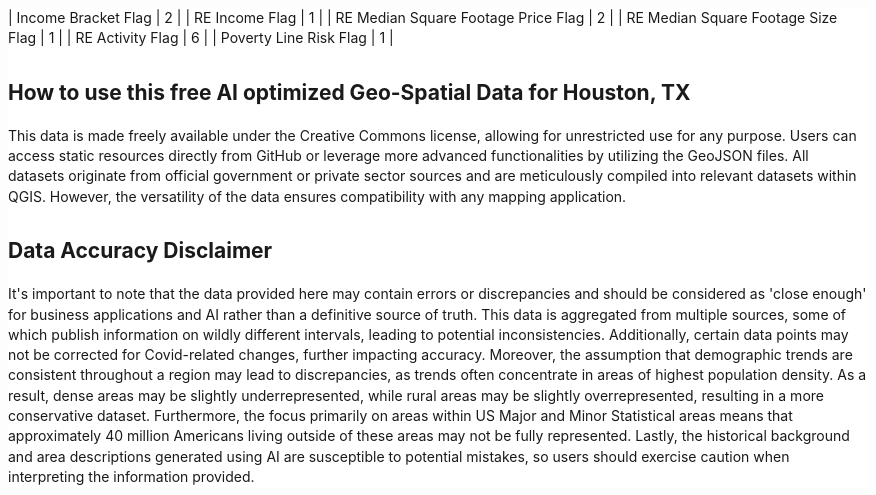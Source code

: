 | Income Bracket Flag | 2 |
| RE Income Flag | 1 |
| RE Median Square Footage Price Flag | 2 |
| RE Median Square Footage Size Flag | 1 |
| RE Activity Flag | 6 |
| Poverty Line Risk Flag | 1 |

## How to use this free AI optimized Geo-Spatial Data for Houston, TX

This data is made freely available under the Creative Commons license, allowing for unrestricted use for any purpose. Users can access static resources directly from GitHub or leverage more advanced functionalities by utilizing the GeoJSON files. All datasets originate from official government or private sector sources and are meticulously compiled into relevant datasets within QGIS. However, the versatility of the data ensures compatibility with any mapping application.

## Data Accuracy Disclaimer
It's important to note that the data provided here may contain errors or discrepancies and should be considered as 'close enough' for business applications and AI rather than a definitive source of truth. This data is aggregated from multiple sources, some of which publish information on wildly different intervals, leading to potential inconsistencies. Additionally, certain data points may not be corrected for Covid-related changes, further impacting accuracy. Moreover, the assumption that demographic trends are consistent throughout a region may lead to discrepancies, as trends often concentrate in areas of highest population density. As a result, dense areas may be slightly underrepresented, while rural areas may be slightly overrepresented, resulting in a more conservative dataset. Furthermore, the focus primarily on areas within US Major and Minor Statistical areas means that approximately 40 million Americans living outside of these areas may not be fully represented. Lastly, the historical background and area descriptions generated using AI are susceptible to potential mistakes, so users should exercise caution when interpreting the information provided.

★ ★ ★ ★ ★ ★ ★

BRIEF: Taking the line with "Risk Flag | 1 |" as the first and the line with "## How to use" as the last, retype that stretch of the data above exactly, with no other lines.

EXERCISE SOLUTION:
| Poverty Line Risk Flag | 1 |

## How to use this free AI optimized Geo-Spatial Data for Houston, TX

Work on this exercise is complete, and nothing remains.